Sit back, relax, and enjoy the show…
On September 9, 2008 Netezza put out a press release entitled “Netezza Bags Tesco“. In this press release Marcel Borlin, Programme Manager at Tesco states:
“We currently have around 25 heavy analytical users running large queries on Netezza. They are analysing transactional discrepancies across millions of items and item movements every day, right through the supply chain; from stores to distribution centres.

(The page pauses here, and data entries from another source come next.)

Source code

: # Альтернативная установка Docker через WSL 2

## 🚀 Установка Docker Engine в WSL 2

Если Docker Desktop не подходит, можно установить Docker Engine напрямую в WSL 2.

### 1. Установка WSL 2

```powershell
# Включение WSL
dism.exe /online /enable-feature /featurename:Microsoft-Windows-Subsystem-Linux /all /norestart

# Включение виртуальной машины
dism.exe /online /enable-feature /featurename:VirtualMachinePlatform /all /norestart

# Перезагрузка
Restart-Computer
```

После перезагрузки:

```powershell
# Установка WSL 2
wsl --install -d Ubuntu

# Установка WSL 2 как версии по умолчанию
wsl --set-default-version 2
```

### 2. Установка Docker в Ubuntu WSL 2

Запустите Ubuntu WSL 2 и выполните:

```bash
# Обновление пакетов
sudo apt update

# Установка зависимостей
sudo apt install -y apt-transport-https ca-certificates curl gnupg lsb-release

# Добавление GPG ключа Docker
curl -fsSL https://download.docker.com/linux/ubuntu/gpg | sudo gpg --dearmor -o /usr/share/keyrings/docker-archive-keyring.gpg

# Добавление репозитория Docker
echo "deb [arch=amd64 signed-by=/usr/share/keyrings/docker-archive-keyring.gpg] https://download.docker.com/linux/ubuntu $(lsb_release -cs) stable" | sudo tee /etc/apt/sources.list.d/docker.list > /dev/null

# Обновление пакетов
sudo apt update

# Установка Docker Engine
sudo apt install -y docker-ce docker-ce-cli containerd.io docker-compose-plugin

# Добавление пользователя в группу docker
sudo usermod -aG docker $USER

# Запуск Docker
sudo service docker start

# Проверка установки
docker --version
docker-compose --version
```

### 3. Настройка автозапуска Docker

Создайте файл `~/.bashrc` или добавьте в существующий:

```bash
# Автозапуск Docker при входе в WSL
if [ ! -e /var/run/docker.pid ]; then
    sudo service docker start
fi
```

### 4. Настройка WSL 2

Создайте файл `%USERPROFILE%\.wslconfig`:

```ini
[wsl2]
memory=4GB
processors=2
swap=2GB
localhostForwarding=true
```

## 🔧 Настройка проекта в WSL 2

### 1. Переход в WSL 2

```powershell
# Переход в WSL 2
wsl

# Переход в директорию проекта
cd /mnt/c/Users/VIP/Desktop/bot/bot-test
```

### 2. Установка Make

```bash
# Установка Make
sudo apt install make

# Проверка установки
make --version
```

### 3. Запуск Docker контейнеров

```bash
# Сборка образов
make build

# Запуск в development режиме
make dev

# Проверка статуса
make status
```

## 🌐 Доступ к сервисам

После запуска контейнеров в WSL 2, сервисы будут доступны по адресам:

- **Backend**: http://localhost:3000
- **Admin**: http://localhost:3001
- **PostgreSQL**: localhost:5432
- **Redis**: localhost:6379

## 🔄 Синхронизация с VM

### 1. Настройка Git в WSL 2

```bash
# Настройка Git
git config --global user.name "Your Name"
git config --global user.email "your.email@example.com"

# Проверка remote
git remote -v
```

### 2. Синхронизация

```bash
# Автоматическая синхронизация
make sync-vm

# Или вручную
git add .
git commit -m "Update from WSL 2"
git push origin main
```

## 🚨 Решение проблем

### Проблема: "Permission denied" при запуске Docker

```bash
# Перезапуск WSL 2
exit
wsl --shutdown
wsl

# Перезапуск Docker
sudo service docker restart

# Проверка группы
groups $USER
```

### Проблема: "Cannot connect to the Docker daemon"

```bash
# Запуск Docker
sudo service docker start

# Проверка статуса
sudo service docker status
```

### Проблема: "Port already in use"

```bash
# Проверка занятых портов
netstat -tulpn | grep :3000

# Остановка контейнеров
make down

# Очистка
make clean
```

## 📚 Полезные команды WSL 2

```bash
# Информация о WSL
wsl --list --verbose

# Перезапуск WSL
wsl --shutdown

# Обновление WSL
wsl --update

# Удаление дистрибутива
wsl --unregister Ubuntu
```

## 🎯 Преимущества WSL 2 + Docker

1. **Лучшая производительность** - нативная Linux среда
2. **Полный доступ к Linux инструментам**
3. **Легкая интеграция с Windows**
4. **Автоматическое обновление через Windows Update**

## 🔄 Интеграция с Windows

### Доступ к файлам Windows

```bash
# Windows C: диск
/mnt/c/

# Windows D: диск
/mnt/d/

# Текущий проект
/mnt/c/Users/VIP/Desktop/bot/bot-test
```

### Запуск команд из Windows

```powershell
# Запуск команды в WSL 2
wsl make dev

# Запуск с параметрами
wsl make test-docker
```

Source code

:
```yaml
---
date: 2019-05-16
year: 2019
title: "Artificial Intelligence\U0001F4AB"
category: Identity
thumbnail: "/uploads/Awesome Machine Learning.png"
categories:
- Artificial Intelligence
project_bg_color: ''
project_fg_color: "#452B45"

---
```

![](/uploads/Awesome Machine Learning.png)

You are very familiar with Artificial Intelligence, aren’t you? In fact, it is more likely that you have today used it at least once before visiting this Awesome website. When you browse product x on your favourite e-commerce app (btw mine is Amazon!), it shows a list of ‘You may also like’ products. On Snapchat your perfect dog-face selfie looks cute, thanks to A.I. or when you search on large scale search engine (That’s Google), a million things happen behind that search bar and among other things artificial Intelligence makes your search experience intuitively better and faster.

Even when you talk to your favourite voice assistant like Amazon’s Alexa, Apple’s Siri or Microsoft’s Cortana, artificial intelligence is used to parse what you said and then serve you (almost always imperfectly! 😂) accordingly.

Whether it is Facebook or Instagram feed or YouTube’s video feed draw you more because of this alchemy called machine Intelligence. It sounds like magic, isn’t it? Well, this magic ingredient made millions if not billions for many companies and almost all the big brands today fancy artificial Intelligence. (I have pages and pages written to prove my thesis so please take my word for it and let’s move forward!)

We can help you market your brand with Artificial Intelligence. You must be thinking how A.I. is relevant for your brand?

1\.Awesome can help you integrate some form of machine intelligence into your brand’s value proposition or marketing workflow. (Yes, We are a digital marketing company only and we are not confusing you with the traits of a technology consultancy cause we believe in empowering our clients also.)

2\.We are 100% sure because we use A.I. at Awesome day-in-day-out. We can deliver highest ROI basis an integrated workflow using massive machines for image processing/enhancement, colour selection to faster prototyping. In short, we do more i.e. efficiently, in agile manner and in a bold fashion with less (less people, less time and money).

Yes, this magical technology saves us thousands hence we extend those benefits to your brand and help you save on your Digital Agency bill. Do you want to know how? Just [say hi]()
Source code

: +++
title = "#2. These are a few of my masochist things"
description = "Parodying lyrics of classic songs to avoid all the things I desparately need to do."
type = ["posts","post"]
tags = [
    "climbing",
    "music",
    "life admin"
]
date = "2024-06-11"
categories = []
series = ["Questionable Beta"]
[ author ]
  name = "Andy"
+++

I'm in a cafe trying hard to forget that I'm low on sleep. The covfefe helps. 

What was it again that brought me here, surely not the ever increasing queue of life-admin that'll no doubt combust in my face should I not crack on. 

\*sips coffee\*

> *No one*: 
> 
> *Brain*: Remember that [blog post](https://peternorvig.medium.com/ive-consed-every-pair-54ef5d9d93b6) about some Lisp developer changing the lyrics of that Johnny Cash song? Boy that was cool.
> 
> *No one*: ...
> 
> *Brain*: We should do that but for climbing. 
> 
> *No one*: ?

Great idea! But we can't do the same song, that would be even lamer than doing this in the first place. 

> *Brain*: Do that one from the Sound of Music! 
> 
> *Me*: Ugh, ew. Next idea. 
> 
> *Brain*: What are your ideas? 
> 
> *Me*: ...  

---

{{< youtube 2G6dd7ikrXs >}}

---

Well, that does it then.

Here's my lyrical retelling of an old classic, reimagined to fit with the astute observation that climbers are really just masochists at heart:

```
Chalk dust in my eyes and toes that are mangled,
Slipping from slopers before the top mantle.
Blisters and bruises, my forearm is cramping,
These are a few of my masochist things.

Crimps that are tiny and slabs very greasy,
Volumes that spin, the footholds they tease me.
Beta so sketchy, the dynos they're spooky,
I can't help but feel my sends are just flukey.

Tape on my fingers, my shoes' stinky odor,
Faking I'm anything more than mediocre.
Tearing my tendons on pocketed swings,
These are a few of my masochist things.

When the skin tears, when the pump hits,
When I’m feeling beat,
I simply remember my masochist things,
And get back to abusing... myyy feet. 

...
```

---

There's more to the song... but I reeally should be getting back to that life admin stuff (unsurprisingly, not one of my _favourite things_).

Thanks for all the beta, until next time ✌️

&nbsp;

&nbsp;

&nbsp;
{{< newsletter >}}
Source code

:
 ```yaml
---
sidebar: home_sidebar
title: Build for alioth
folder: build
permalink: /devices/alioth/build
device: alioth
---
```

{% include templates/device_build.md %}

The specific application is designed to find wastage such as stolen, destroyed, out-of-date or lost items. It is an important function, as it affects the financial position of the Company. Yet, on the Teradata platform we had to allocate time slots for running these analyses, or the system would grind to a halt.”
On September 11, 2008 Tesco put out a press release entitled “Tesco Reconfirms Commitment to Teradata“. In this press release Marcel Borlin, Programme Manager at Tesco states:
“Tesco is satisfied with the consistently high performance delivered by Teradata and particularly its proven ability to run a mixed workload of management information and complex analytics. As part of our ongoing programme to evaluate different technologies and architectures, we have deployed some analytical users on a small Netezza system which has been reported in the press recently. This implementation does not reflect any dissatisfaction with Teradata. Tesco continues to add new applications to the Teradata EDW which has now grown to 60 terabytes. The EDW is providing Management Information Systems for Commercial Reporting, Supply Chain and Stores as well as Tescolink thereby providing information to 8000 people across more than 2000 suppliers.”
I’ll keep my comments at this: I surely would not want to be Marcel Borlin.